By Katie Stobbart (The Cascade) – Email
Print Edition: February 19, 2014
We are not in high school anymore. Like it or not, we’ve grown up and moved on from the pond in which we circled one another like melodramatic sabre-tooth tadpoles. Most of us lose our angst fangs when we discover the wide, open air of freedom. We acquire the necessary skills to breathe that air — budgeting, applying for jobs, doing our own laundry — and some of us go to university.
One of the pros of university, as opposed to high school, is the ability to learn what you are passionate about. If biology is your bliss, you can study organisms ‘til the cow eyes come home. If you’re a fan of philosophy, probe those deep questions. Do you love language? You can study it more than ever before.
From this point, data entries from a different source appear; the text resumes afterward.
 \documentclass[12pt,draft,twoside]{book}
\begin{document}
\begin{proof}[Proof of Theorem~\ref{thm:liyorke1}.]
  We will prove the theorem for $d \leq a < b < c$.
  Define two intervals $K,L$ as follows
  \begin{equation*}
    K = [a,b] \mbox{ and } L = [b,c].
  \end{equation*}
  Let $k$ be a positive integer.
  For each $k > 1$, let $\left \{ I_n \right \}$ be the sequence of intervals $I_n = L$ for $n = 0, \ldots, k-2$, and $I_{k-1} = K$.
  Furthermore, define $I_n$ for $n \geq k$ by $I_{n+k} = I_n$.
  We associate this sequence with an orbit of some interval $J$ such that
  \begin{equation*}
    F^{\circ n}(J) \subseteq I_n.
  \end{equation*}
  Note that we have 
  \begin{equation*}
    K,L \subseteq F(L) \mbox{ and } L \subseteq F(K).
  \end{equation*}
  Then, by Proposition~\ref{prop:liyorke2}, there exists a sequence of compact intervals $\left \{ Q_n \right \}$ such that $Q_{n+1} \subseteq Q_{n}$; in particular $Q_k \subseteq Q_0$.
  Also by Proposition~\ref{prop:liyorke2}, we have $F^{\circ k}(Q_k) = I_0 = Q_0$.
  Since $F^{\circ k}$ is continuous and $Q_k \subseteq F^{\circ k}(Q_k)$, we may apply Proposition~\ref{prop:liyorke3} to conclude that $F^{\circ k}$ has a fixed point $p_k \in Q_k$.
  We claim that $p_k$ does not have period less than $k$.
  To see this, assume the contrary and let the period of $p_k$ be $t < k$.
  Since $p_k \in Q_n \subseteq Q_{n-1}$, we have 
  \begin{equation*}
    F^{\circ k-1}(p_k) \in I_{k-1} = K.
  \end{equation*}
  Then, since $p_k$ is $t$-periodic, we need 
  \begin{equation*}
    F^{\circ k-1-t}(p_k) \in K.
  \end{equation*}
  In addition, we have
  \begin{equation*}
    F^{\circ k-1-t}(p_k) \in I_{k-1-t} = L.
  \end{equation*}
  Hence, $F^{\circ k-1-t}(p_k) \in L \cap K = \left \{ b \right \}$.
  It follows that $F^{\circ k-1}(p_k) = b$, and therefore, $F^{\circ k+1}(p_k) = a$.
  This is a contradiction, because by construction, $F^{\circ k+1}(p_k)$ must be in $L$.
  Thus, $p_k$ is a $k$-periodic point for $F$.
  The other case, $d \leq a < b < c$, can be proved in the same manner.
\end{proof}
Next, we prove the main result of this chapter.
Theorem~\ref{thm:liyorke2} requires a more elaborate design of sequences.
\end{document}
The days of breadth requirements are over!
Well, in theory.
There is still the science requirement. For some reason, UFV requires arts and humanities students to take one science course (with a lab) to graduate. So, if I don’t take a geology or astronomy course — there’s a reason I didn’t go into physics — I don’t get my bachelor of arts in English. I’m no math minor, but something isn’t adding up here.
I understand wanting graduates to be well-rounded and smarter than your average rock. (Interestingly, nowhere in the requirements for a bachelor of science degree do I see arts and humanities courses.) However, this is clearly an area where the lines are blurred between university and high school. In the latter, you must complete a variety of courses from different disciplines in order to pass go and collect your Dogwood.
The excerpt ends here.